## [ENTRIES SUPPLIED]
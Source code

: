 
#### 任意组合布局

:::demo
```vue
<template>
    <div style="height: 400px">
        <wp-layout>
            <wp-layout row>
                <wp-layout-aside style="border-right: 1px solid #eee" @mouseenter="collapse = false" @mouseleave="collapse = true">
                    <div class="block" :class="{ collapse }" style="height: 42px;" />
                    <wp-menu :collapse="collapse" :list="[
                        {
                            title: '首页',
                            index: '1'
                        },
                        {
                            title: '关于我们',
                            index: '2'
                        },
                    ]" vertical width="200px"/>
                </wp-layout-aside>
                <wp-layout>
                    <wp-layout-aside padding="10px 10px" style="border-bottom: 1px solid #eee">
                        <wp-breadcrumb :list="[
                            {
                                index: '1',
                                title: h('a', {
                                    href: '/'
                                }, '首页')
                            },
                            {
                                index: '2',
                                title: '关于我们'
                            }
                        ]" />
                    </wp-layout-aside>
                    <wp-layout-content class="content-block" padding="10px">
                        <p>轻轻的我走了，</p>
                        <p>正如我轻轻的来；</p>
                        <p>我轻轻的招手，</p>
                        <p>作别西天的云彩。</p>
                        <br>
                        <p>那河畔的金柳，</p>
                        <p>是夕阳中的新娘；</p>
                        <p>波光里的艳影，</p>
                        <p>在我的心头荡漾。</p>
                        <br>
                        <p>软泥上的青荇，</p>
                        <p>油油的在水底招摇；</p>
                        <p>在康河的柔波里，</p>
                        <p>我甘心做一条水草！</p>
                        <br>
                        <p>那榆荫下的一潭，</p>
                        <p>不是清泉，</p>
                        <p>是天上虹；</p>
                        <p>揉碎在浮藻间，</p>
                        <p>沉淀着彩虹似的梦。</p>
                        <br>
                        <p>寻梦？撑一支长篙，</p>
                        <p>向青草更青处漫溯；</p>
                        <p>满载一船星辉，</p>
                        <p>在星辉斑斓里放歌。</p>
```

## [WORK ORDER]
Which lines hold the word "border"? Return all of them from the records above.

## [SOLVED PROBLEM]
                <wp-layout-aside style="border-right: 1px solid #eee" @mouseenter="collapse = false" @mouseleave="collapse = true">
                    <wp-layout-aside padding="10px 10px" style="border-bottom: 1px solid #eee">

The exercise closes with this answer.